Neue Regierung für Grenells Deal

Der Politologe Arben Hajrullahu von der Universität in Prishtina meint dazu: "Zurzeit gibt es mindestens zwei verschiedene LDKs, zwischen denen ein Machtkampf ausgetragen wird." Jedenfalls sei damit zu rechnen, dass die Regierung nach dem Misstrauensvotum nicht mehr lange bestehen kann und Präsident Thaçi danach den Regierungsauftrag an die LDK geben wird. Diese werde wahrscheinlich mit Thaçis PDK eine neue Koalition bilden – ganz so, wie es Grenell will, um den Deal durchzudrücken.

Die deutsche Kanzlerin Angela Merkel, die in den vergangenen Jahren ein Abkommen, das einen Gebietsaustausch nach ethnischen Kriterien beinhaltet, gegen den Willen der Trump-Regierung verhindert hat, hielt am Mittwoch eine Videokonferenz mit Vučić ab.

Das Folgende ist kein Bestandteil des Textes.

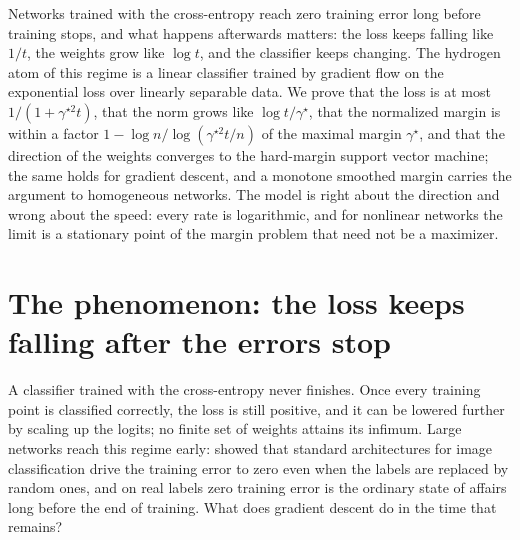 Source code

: \newcommand{\marginu}{u^\star}
\newcommand{\marginwhat}{\hat w}
\newcommand{\marginwt}{\tilde w}
\newcommand{\marginsm}{\tilde\gamma}
\newcommand{\marginS}{\mathcal S}

\begin{refsection}

\begin{chaptersummary}
Networks trained with the cross-entropy reach zero training error long before training stops, and what happens afterwards matters: the loss keeps falling like $1/t$, the weights grow like $\log t$, and the classifier keeps changing. The hydrogen atom of this regime is a linear classifier trained by gradient flow on the exponential loss over linearly separable data. We prove that the loss is at most $1/(1+\gamma^{\star2}t)$, that the norm grows like $\log t/\gamma^\star$, that the normalized margin is within a factor $1-\log n/\log(\gamma^{\star2}t/n)$ of the maximal margin $\gamma^\star$, and that the direction of the weights converges to the hard-margin support vector machine; the same holds for gradient descent, and a monotone smoothed margin carries the argument to homogeneous networks. The model is right about the direction and wrong about the speed: every rate is logarithmic, and for nonlinear networks the limit is a stationary point of the margin problem that need not be a maximizer.
\end{chaptersummary}

\section{The phenomenon: the loss keeps falling after the errors stop}\label{sec:margin:phenomenon}

A classifier trained with the cross-entropy never finishes. Once every training point is classified correctly, the loss is still positive, and it can be lowered further by scaling up the logits; no finite set of weights attains its infimum. Large networks reach this regime early: \textcite{ZhangEtAl2017} showed that standard architectures for image classification drive the training error to zero even when the labels are replaced by random ones, and on real labels zero training error is the ordinary state of affairs long before the end of training. What does gradient descent do in the time that remains?


\end{refsection}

Merkel begrüßte die Bereitschaft des serbischen Präsidenten, in einen von der EU vermittelten Handelsdialog zwischen Serbien und dem Kosovo einzutreten. Sie versucht offenbar, dass die EU im Dialog wieder eine tragendere Rolle einnimmt, auch um einen gefährlichen Deal von Grenell zu verhindern.

Große Gefahr von Grenzänderungen

Grenzänderungen oder Versuche von Grenzänderungen nach ethnischen Kriterien haben auf dem Balkan nämlich stets zu Kriegen, großem menschlichem Leid und Vertreibungen geführt. Allerdings wollen völkische Nationalisten auf dem Balkan, die heute wegen ihrer Kriegsvergangenheit erpressbar sind, nach wie vor solche Grenzänderungen. Der Kosovo ist jedoch als multiethnische Gesellschaft konzipiert. Hajrullahu erklärt: "Sowohl der serbische als auch der albanische und alle andere Ethnonationalismen haben deshalb ein Problem mit dem Staat Kosovo." (Adelheid Wölfl, 19.3.2020)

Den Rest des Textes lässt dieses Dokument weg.